» **DESCRIPTION OF THE TASK**: Your task is to work out how many lines in the data include the word "ruby". Reply with the number alone.

[Recorded data]
━━━
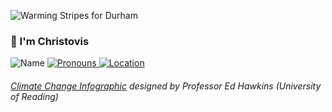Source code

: ![Warming Stripes for Durham](https://github.com/Christovis/christovis/blob/master/profile-media/_stripes_EUROPE-United_Kingdom-1850-2019-MO.png?raw=true)


### 👋 I'm Christovis

<p>
  <img src="https://img.shields.io/static/v1?label=Name&message=Christovis&color=2ec352&labelColor=2c3239"
       alt="Name">
  <a href="https://pronoun.is/she">
    <img src="https://img.shields.io/static/v1?label=Pronouns&message=he%2Fhim&color=2ec352&labelColor=2c3239"
         alt="Pronouns">
  </a>
  <a href="https://en.wikipedia.org/wiki/London">
    <img src="https://img.shields.io/static/v1?label=Location&message=UK&color=2ec352&labelColor=2c3239"
         alt="Location">
  </a>
</p>


###### [*Climate Change Infographic*](https://showyourstripes.info/) designed by Professor Ed Hawkins (University of Reading)

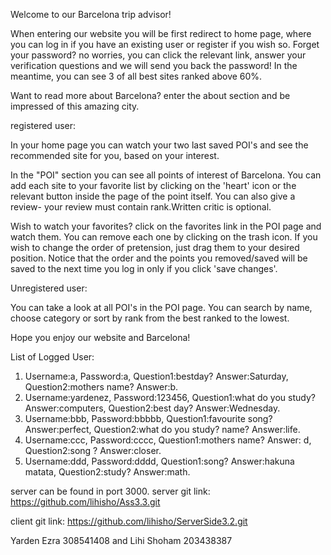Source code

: Welcome to our Barcelona trip advisor!

When entering our website you will be first redirect to home page,
where you can log in if you have an existing user or register if you wish so.
Forget your password? no worries, you can click the relevant link, answer your verification questions and 
we will send you back the password!
In the meantime, you can see 3 of all best sites ranked above 60%.

Want to read more about Barcelona? enter the about section and be impressed of this amazing city.

registered user:

In your home page you can watch your two last saved POI's and see the recommended site for you, based on your interest.

In the "POI" section you can see all points of interest of Barcelona. You can add each site to your favorite list
by clicking on the 'heart' icon or the relevant button inside the page of the point itself.
You can also give a review- your review must contain rank.Written critic is optional.

Wish to watch your favorites? click on the favorites link in the POI page and watch them. You can remove each one
by clicking on the trash icon.
If you wish to change the order of pretension, just drag them to your desired position.
Notice that the order and the points you removed/saved will be saved to the next time you log in only
if you click 'save changes'.

Unregistered user:

You can take a look at all POI's in the POI page.
You can search by name, choose category or sort by rank from the best ranked to the lowest.

Hope you enjoy our website and Barcelona!

List of Logged User:
1. Username:a, Password:a, Question1:bestday? Answer:Saturday, Question2:mothers name? Answer:b.
1. Username:yardenez, Password:123456, Question1:what do you study? Answer:computers, Question2:best day? Answer:Wednesday.
1. Username:bbb, Password:bbbbb, Question1:favourite song? Answer:perfect, Question2:what do you study? name? Answer:life.
1. Username:ccc, Password:cccc, Question1:mothers name? Answer: d, Question2:song ? Answer:closer.
1. Username:ddd, Password:dddd, Question1:song? Answer:hakuna matata, Question2:study? Answer:math.

server can be found in port 3000.
server git link:
https://github.com/lihisho/Ass3.3.git

client git link:
https://github.com/lihisho/ServerSide3.2.git

Yarden Ezra 308541408 and Lihi Shoham 203438387
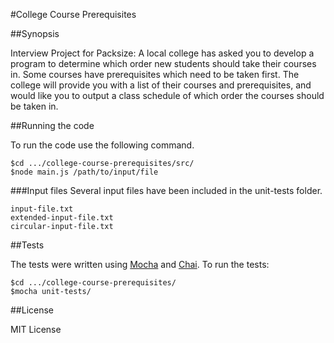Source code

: #College Course Prerequisites

##Synopsis

Interview Project for Packsize:
A local college has asked you to develop a program to determine which order new students should take their courses in.  Some courses have prerequisites which need to be taken first.  The college will provide you with a list of their courses and prerequisites, and would like you to output a class schedule of which order the courses should be taken in.


##Running the code

To run the code use the following command.

    $cd .../college-course-prerequisites/src/
    $node main.js /path/to/input/file
    
###Input files
Several input files have been included in the unit-tests folder.

    input-file.txt
    extended-input-file.txt
    circular-input-file.txt
    


##Tests

The tests were written using [Mocha](https://mochajs.org/) and [Chai](http://chaijs.com/). To run the tests:

    $cd .../college-course-prerequisites/
    $mocha unit-tests/
    


##License

MIT License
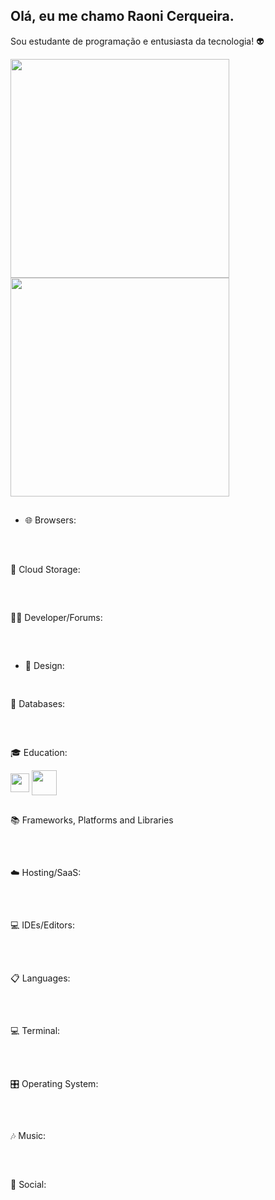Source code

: ## Olá, eu me chamo Raoni Cerqueira. 
Sou estudante de programação e entusiasta da tecnologia! 👽

<div>
<img height="350em" src="https://github-readme-stats.vercel.app/api?username=raonircl&show=reviews,discussions_started,discussions_answered,prs_merged,prs_merged_percentage&show_icons=true"/>
<img height="350em" src="https://github-readme-stats.vercel.app/api/top-langs/?username=raonircl"/>
</div>

  ##

- 🌐 Browsers:
<div style="display: inline_block">
  <a href="https://brave.com/pt-br/download/"><img align="center" alt="" src="https://img.shields.io/badge/Brave-FB542B?style=for-the-badge&logo=Brave&logoColor=white"></a>
   <a href="[https://brave.com/pt-br/download/](https://www.microsoft.com/pt-br/edge/download?form=MA13FJ&ch)"><img align="center" alt="" src="https://img.shields.io/badge/Edge-0078D7?style=for-the-badge&logo=Microsoft-edge&logoColor=white"></a>
   <a href="https://www.mozilla.org/pt-BR/firefox/new/"><img align="center" alt="" src="https://img.shields.io/badge/Firefox-FF7139?style=for-the-badge&logo=Firefox-Browser&logoColor=white"></a>
   <a href="https://www.torproject.org/pt-BR/download/"><img align="center" alt="" src="https://img.shields.io/badge/Tor-7D4698?style=for-the-badge&logo=Tor-Browser&logoColor=white"></a>
   <a href="https://www.google.com/intl/pt-BR/chrome/"><img align="center" alt="" src="https://img.shields.io/badge/Google%20Chrome-4285F4?style=for-the-badge&logo=GoogleChrome&logoColor=white"></a>
   <a href="https://www.microsoft.com/pt-br/download/internet-explorer.aspx"><img align="center" alt="" src="https://img.shields.io/badge/Internet%20Explorer-0076D6?style=for-the-badge&logo=Internet%20Explorer&logoColor=white"></a>
</div>
  
  ##
  
📂 Cloud Storage:
<div style="display: inline_block">
  <a href="https://mega.io/pt-br/"><img align="center" alt="" src="https://img.shields.io/badge/Mega-%23D90007.svg?style=for-the-badge&logo=Mega&logoColor=white"></a>
  <a href="https://www.google.com/intl/pt-br/drive/about.html"><img align="center" alt="" src="https://img.shields.io/badge/Google%20Drive-4285F4?style=for-the-badge&logo=googledrive&logoColor=white"></a>
</div>

  ##

🧑‍💻 Developer/Forums:
<div style="display: inline_block">
  <a href="https://www.hackerrank.com/raoni_afi"><img align="center" alt="" src="https://img.shields.io/badge/-Hackerrank-2EC866?style=for-the-badge&logo=HackerRank&logoColor=white"></a>
  <a href="https://stackoverflow.com/users/22426651/raoni-lima"><img align="center" alt="" src="https://img.shields.io/badge/-Stackoverflow-FE7A16?style=for-the-badge&logo=stack-overflow&logoColor=white">     </a>
</div>

  ##
  
- 🎨 Design:
<div style="display: inline_block">
  <a href="https://www.figma.com/files/recents-and-sharing/recently-viewed?fuid=1008834562798911054"><img align="center" alt="" src="https://img.shields.io/badge/figma-%23F24E1E.svg?style=for-the-badge&logo=figma&logoColor=white"></a>
</div>

  ##

💾 Databases:
<div style="display: inline_block">
  <a href="https://firebase.google.com/?hl=pt"><img align="center" alt="" src="https://img.shields.io/badge/Firebase-039BE5?style=for-the-badge&logo=Firebase&logoColor=white"></a>
  <a href="https://www.postgresql.org/"><img align="center" alt="" src="https://img.shields.io/badge/postgres-%23316192.svg?style=for-the-badge&logo=postgresql&logoColor=white"></a>
</div>

  ##
🎓 Education: 
<div style="display: inline_block">
  <a href="https://cubos.academy/"><img align="center" alt="" height="30" wight="30" src="https://www.tramaweb.com.br/wp-content/uploads/2022/02/cubos-academy-logo.png"></a>
  <a href="https://www.udemy.com/user/raoni-cerqueira-lima/"><img align="center" alt="" height="40" wight="40" src="https://media.zenfs.com/en/globenewswire.com/f0fde613f5a3fcd4da4b53966f8bf63c"></a>
  <a href=""><img align="center" alt="" src=""></a>
</div>

  ##
📚 Frameworks, Platforms and Libraries
<div style="display: inline_block">
  <a href=""><img align="center" alt="" src="https://img.shields.io/badge/node.js-6DA55F?style=for-the-badge&logo=node.js&logoColor=white"></a>
  <a href=""><img align="center" alt="" src="https://img.shields.io/badge/p5.js-ED225D?style=for-the-badge&logo=p5.js&logoColor=FFFFFF"></a>
  <a href=""><img align="center" alt="" src="https://img.shields.io/badge/rails-%23CC0000.svg?style=for-the-badge&logo=ruby-on-rails&logoColor=white"></a>
  <a href=""><img align="center" alt="" src="https://img.shields.io/badge/Insomnia-black?style=for-the-badge&logo=insomnia&logoColor=5849BE"></a>
  <a href=""><img align="center" alt="" src="https://img.shields.io/badge/jquery-%230769AD.svg?style=for-the-badge&logo=jquery&logoColor=white"></a>
  <a href=""><img align="center" alt="" src="https://img.shields.io/badge/NPM-%23CB3837.svg?style=for-the-badge&logo=npm&logoColor=white"></a>
  <a href=""><img align="center" alt="" src="https://img.shields.io/badge/react-%2320232a.svg?style=for-the-badge&logo=react&logoColor=%2361DAFB"></a>
  <a href=""><img align="center" alt="" src="https://img.shields.io/badge/react_native-%2320232a.svg?style=for-the-badge&logo=react&logoColor=%2361DAFB"></a>
  <a href=""><img align="center" alt="" src="https://img.shields.io/badge/bootstrap-%238511FA.svg?style=for-the-badge&logo=bootstrap&logoColor=white"></a>
</div>

  ##
☁️ Hosting/SaaS:
<div style="display: inline_block">
  <a href=""><img align="center" alt="" src="https://img.shields.io/badge/firebase-%23039BE5.svg?style=for-the-badge&logo=firebase"></a>
  <a href=""><img align="center" alt="" src="https://img.shields.io/badge/netlify-%23000000.svg?style=for-the-badge&logo=netlify&logoColor=#00C7B7"></a>
</div>

  ##

💻 IDEs/Editors:
<div style="display: inline_block">
  <a href=""><img align="center" alt="" src="https://img.shields.io/badge/Notepad++-90E59A.svg?style=for-the-badge&logo=notepad%2b%2b&logoColor=black"></a>
  <a href=""><img align="center" alt="" src="https://img.shields.io/badge/p5.js-ED225D?style=for-the-badge&logo=p5.js&logoColor=FFFFFF"></a>
  <a href=""><img align="center" alt="" src="https://img.shields.io/badge/NetBeansIDE-1B6AC6.svg?style=for-the-badge&logo=apache-netbeans-ide&logoColor=white"></a>
  <a href=""><img align="center" alt="" src="https://img.shields.io/badge/sublime_text-%23575757.svg?style=for-the-badge&logo=sublime-text&logoColor=important"></a>
  <a href=""><img align="center" alt="" src="ttps://img.shields.io/badge/Visual%20Studio%20Code-0078d7.svg?style=for-the-badge&logo=visual-studio-code&logoColor=white"></a>
  <a href=""><img align="center" alt="" src="https://img.shields.io/badge/Android_Studio-3DDC84?style=for-the-badge&logo=android-studio&logoColor=white"></a>
  <a href=""><img align="center" alt="" src="https://img.shields.io/badge/VIM-%2311AB00.svg?&style=for-the-badge&logo=vim&logoColor=white"></a>
</div>

##

📋 Languages:
<div style="display: inline_block">
  <a href=""><img align="center" alt="" src="https://img.shields.io/badge/css3-%231572B6.svg?style=for-the-badge&logo=css3&logoColor=white"></a>
  <a href=""><img align="center" alt="" src="https://img.shields.io/badge/html5-%23E34F26.svg?style=for-the-badge&logo=html5&logoColor=white"></a>
  <a href=""><img align="center" alt="" src="https://img.shields.io/badge/javascript-%23323330.svg?style=for-the-badge&logo=javascript&logoColor=%23F7DF1E"></a>
  <a href=""><img align="center" alt="" src="https://img.shields.io/badge/markdown-%23000000.svg?style=for-the-badge&logo=markdown&logoColor=white"></a>
  <a href=""><img align="center" alt="" src="https://img.shields.io/badge/PowerShell-%235391FE.svg?style=for-the-badge&logo=powershell&logoColor=white"></a>
  <a href=""><img align="center" alt="" src="https://img.shields.io/badge/python-3670A0?style=for-the-badge&logo=python&logoColor=ffdd54"></a>
  <a href=""><img align="center" alt="" src="https://img.shields.io/badge/ruby-%23CC342D.svg?style=for-the-badge&logo=ruby&logoColor=white"></a>
  <a href=""><img align="center" alt="" src="https://img.shields.io/badge/typescript-%23007ACC.svg?style=for-the-badge&logo=typescript&logoColor=white"></a>
</div>

  ##

💻 Terminal:
<div style="display: inline_block">
  <a href=""><img align="center" alt="" src="https://img.shields.io/badge/GIT-E44C30?style=for-the-badge&logo=git&logoColor=white"></a>
  <a href=""><img align="center" alt="" src="https://img.shields.io/badge/GNU%20Bash-4EAA25?style=for-the-badge&logo=GNU%20Bash&logoColor=white"></a>
  <a href=""><img align="center" alt="" src="https://img.shields.io/badge/powershell-5391FE?style=for-the-badge&logo=powershell&logoColor=white"></a>
  <a href=""><img align="center" alt="" src="https://img.shields.io/badge/windows%20terminal-4D4D4D?style=for-the-badge&logo=windows%20terminal&logoColor=white"></a>
</div>

  ##

🎛️ Operating System:
<div style="display: inline_block">
  <a href=""><img align="center" alt="" src="https://img.shields.io/badge/Android-3DDC84?style=for-the-badge&logo=android&logoColor=white"></a>
  <a href=""><img align="center" alt="" src="https://img.shields.io/badge/Kali-268BEE?style=for-the-badge&logo=kalilinux&logoColor=white"></a>
  <a href=""><img align="center" alt="" src="https://img.shields.io/badge/Ubuntu-E95420?style=for-the-badge&logo=ubuntu&logoColor=white"></a>
  <a href=""><img align="center" alt="" src="https://img.shields.io/badge/Windows-0078D6?style=for-the-badge&logo=windows&logoColor=white"></a>
  <a href=""><img align="center" alt="" src="https://img.shields.io/badge/Windows%2011-%230079d5.svg?style=for-the-badge&logo=Windows%2011&logoColor=white"></a>
  <a href=""><img align="center" alt="" src="https://img.shields.io/badge/Windows%2095-008484?style=for-the-badge&logo=windows95&logoColor=white"></a>
  <a href=""><img align="center" alt="" src="https://img.shields.io/badge/Windows%20xp-003399?style=for-the-badge&logo=windowsxp&logoColor=white"></a>
</div>

  ##

🎶 Music:
<div style="display: inline_block">
  <a href="https://open.spotify.com/user/raonircl"><img align="center" alt="" src="https://img.shields.io/badge/Spotify-1ED760?style=for-the-badge&logo=spotify&logoColor=white"></a>
  <a href=""><img align="center" alt="" src=""></a>
</div>

  ##

💬 Social:
<div style="display: inline_block">
  <a href=""><img align="center" alt="" src="https://img.shields.io/badge/Discord-%235865F2.svg?style=for-the-badge&logo=discord&logoColor=white"></a>
  <a href="mailto:raoni@gmail.com"><img align="center" alt="" src="https://img.shields.io/badge/Gmail-D14836?style=for-the-badge&logo=gmail&logoColor=white"></a>
  <a href="https://instagram.com/raonircl"><img align="center" alt="" src="https://img.shields.io/badge/Instagram-%23E4405F.svg?style=for-the-badge&logo=Instagram&logoColor=white"></a>
  <a href="https://www.linkedin.com/in/raoni-cerqueira-027026211/"><img align="center" alt="" src="https://img.shields.io/badge/linkedin-%230077B5.svg?style=for-the-badge&logo=linkedin&logoColor=white"></a>
  <a href=""><img align="center" alt="" src="https://img.shields.io/badge/Telegram-2CA5E0?style=for-the-badge&logo=telegram&logoColor=white"></a>
  <a href=""><img align="center" alt="" src="https://img.shields.io/badge/WhatsApp-25D366?style=for-the-badge&logo=whatsapp&logoColor=white"></a>
</div>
━━━
» **THE ANSWER**: 2